Orange Shirt Day continues this year with COVID-19 restrictions | Ha-Shilth-Sa Newspaper

Orange Shirt Day continues this year with COVID-19 restrictions

Port Alberni, BC

Orange Shirt Day will be held again this year to honour residential school survivors, but in Port Alberni the event has adjusted to follow COVID-19 restrictions.

On Sept. 30 the usual gatherings will not be held, instead a group of less than a dozen people will begin a walk from the Quu’asa office on Redford Street across Fourth Avenue, passing the Port Alberni Friendship Center to finish at the Harbour Quay.

“We were trying to be creative as to what we can do - still being in this pandemic - and being able to acknowledge and honour our survivors,” said Vina Robinson, manager of Teechuktl Mental Health, whose staff will be handing out packages containing a cedar branch and devils club to ward off bad spirits during the walk.

Packages will also be delivered to elders at Tsawaayuus Rainbow Gardens and other locations.

“We’re not going to be able to do the gathering at Maht Mahs because of the restrictions, so we’re just going to try and cover as much ground as we can this year,” said Richard Watts, a resolution health support worker with Teechuktl, who will be making the deliveries.

Since it was introduced in 2013, Orange Shirt Day has become a national event to recognise those who attended Indian residential schools. The movement is inspired by the story of Phyllis Jack Webstab, who had an orange shirt taken away from her on the first day at the St. Joseph Indian Residential School near Williams Lake, B.C. The brand-new shirt had just been given to the six year old by her grandmother.

In Port Alberni the Orange Shirt Day walk will be led by Kelly Sport, who attended the Alberni Indian Residential School from 1954-61. He recalls the drab attire students were required to wear at the time: denim pants, a grey top and half boots.

“They wanted to make us look like one,” he said of the uniform.

Sport figures that if the coronavirus were present 60 years ago, it would have had a devastating effect on students at the residential school, where bunk beds were within inches of each other.

“When we were in that school, we were sardined,” recalled Sport.

Sport spent the first few years of his life at the coastal Ditidaht village of Clo-oose, before moving to the Sarita River to be with his father.

He recalls the first day at the Alberni institution, when he was six and didn’t speak English.
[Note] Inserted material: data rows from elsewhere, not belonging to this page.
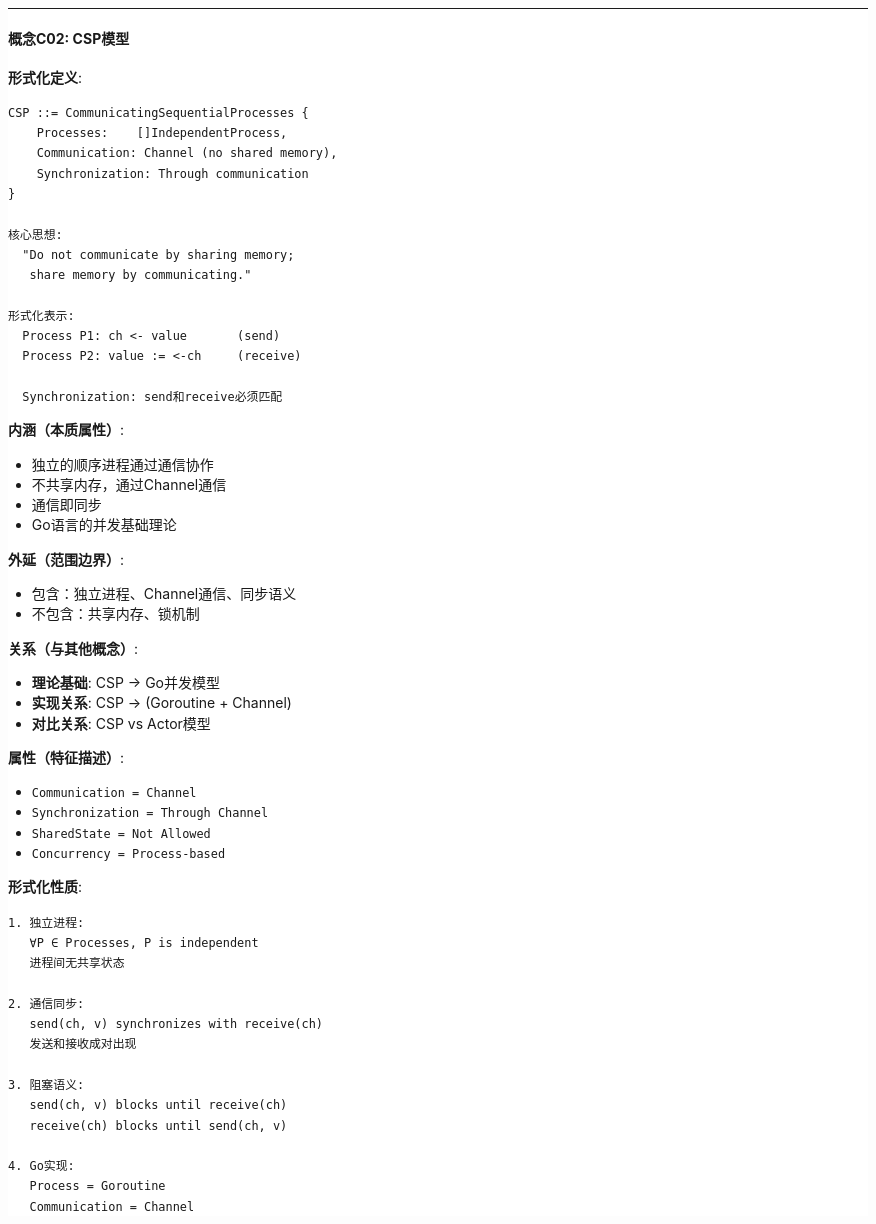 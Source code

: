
 ```go
```

---

#### 概念C02: CSP模型

**形式化定义**:

```text
CSP ::= CommunicatingSequentialProcesses {
    Processes:    []IndependentProcess,
    Communication: Channel (no shared memory),
    Synchronization: Through communication
}

核心思想:
  "Do not communicate by sharing memory;
   share memory by communicating."

形式化表示:
  Process P1: ch <- value       (send)
  Process P2: value := <-ch     (receive)
  
  Synchronization: send和receive必须匹配
```

**内涵（本质属性）**:
- 独立的顺序进程通过通信协作
- 不共享内存，通过Channel通信
- 通信即同步
- Go语言的并发基础理论

**外延（范围边界）**:
- 包含：独立进程、Channel通信、同步语义
- 不包含：共享内存、锁机制

**关系（与其他概念）**:
- **理论基础**: CSP → Go并发模型
- **实现关系**: CSP → (Goroutine + Channel)
- **对比关系**: CSP vs Actor模型

**属性（特征描述）**:
- `Communication = Channel`
- `Synchronization = Through Channel`
- `SharedState = Not Allowed`
- `Concurrency = Process-based`

**形式化性质**:
```text
1. 独立进程:
   ∀P ∈ Processes, P is independent
   进程间无共享状态

2. 通信同步:
   send(ch, v) synchronizes with receive(ch)
   发送和接收成对出现

3. 阻塞语义:
   send(ch, v) blocks until receive(ch)
   receive(ch) blocks until send(ch, v)

4. Go实现:
   Process = Goroutine
   Communication = Channel
```
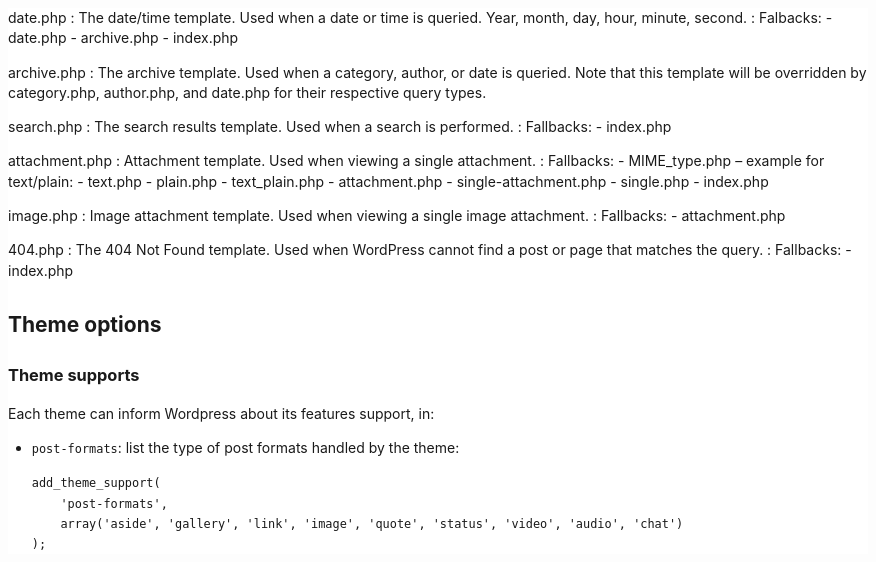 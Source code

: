 date.php
:   The date/time template. Used when a date or time is queried. Year, month, day, hour, minute, second.
:   Falbacks:
    -   date.php
    -   archive.php
    -   index.php

archive.php
:   The archive template. Used when a category, author, or date is queried. Note that this template will be overridden 
    by category.php, author.php, and date.php for their respective query types. 

search.php
:   The search results template. Used when a search is performed.
:   Fallbacks:
    -   index.php

attachment.php
:   Attachment template. Used when viewing a single attachment.
:   Fallbacks:
    -   MIME_type.php – example for text/plain:
        -   text.php
        -   plain.php
        -   text_plain.php
    -   attachment.php
    -   single-attachment.php
    -   single.php
    -   index.php

image.php
:   Image attachment template. Used when viewing a single image attachment.
:   Fallbacks:
    -   attachment.php

404.php
:   The 404 Not Found template. Used when WordPress cannot find a post or page that matches the query.
:   Fallbacks:
    -   index.php


## Theme options

### Theme supports

Each theme can inform Wordpress about its features support, in:

-   `post-formats`: list the type of post formats handled by the theme:

        add_theme_support(
            'post-formats',
            array('aside', 'gallery', 'link', 'image', 'quote', 'status', 'video', 'audio', 'chat')
        );
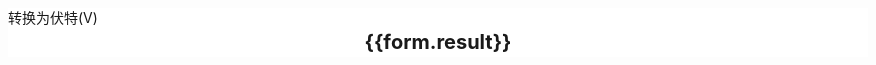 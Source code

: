 <script setup>
import { onMounted, reactive, inject, ref } from 'vue'
import { NButton, NForm, NFormItem, NInput, NInputNumber, NSelect, NCard, useMessage, NGrid, NGi } from 'naive-ui'
import { defineClientComponent } from 'vitepress'
import { Voltage } from '../../files';

const convert = inject('convert')
const seoKey = [
  '千伏转伏特','kV转V','千伏到伏特','电压单位换算','kV to V',
  '千伏换算伏特','高压电力','电压等级','配电网络','输电线路',
  '电力系统','电压转换','高压配电','电力工程','电网电压',
  '1kV等于多少V','电力系统电压','高压转低压','电压等级划分','电网标准电压'
]

const formRef = ref(null);
const rules = {
  number: {
    required: true,
    type: 'number',
    trigger: "blur",
    message: '请输入数字'
  }
}

const form = reactive({
  number: null,
  result: '',
  title: '千伏(kV)转伏特(V)',
})

const convertHandler = (e) => {
  e.preventDefault;
  formRef.value?.validate((errors) => {
    if (!errors) {
      const result = form.number * 1000;
      form.result = `${form.number}kV = ${result}V`
    }
  })
}
</script>

<n-form size="large" :model="form" ref='formRef' :rules="rules">
  <n-form-item label="千伏(kV)数值" path="number">
    <n-input-number size="large" style="width:100%" :min="0" v-model:value="form.number" placeholder="请输入千伏数值" />
  </n-form-item>
  <n-form-item>
    <n-button type="info" style="width:100%" @click="convertHandler">转换为伏特(V)</n-button>
  </n-form-item>
</n-form>
<n-card embedded :bordered="false" hoverable style="margin-top: 16px;">
  <template #header>
    <div style="text-align:center;font-size:16px;color:#666;">
      {{form.title}}
    </div>
  </template>
  <div style="text-align:center;font-size:20px;">
    <strong>{{form.result}}</strong>
  </div>
  <template #footer>
    <div style="text-align:center;font-size:12px;color:#999;">
      <span v-for="(keyword, index) in seoKey" :key="index">
        {{keyword}}<span v-if="index < seoKey.length - 1"> | </span>
      </span>
    </div>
He can still hear the sounds of his lone footsteps echoing through the school’s hallway.

“The first thing that hit me was the loneliness,” said Sport. “There’s an expanse ahead of you, and it’s all foreign.”

Sport recalls that the federally mandated residential school policy also had a strange effect on his family members back home. He remembers them ceasing to speak their Nuu-chah-nulth dialect in his presence while he stayed there in the summers.

“They always did at home, but as soon as they saw us coming they would revert to English,” he said.

Each September a boat would reach Sarita Bay to bring the children back to residential school.

“At the end of summer, you knew where you were going, and you’re crying all the way up that ladder, because you knew what’s in for you for the next 10 months,” said Sport.

By puberty, Sport left the school to live with his aunt on the Tseshaht reserve. At this time he was no longer able to speak his ancestral language.

“By the time I got out in Grade 7 it was gone,” said Sport. “I could understand it, but to put a sentence together is very difficult for me.”

He attended public schools, but years of lining up and being forced to conform left a lifelong mark on the man, who is now an elected councillor with the Ditidaht First Nation.

“When I got out of that school my attitude was terrible,” said Sport. “Anything to do with authority, I just told them where to go.”

“I became who I am, partly because of that school, and partly because of me rebelling against that school,” he reflected. “It did help me - if I’m doing something - to stay the course right until the end.”

This year’s Orange Shirt Day walk begins at the Redford Street Quu’asa office at 10 a.m., where a handful of staff wearing masks will continue down Fourth Avenue to finish at the Harbour Quay with songs and drumming.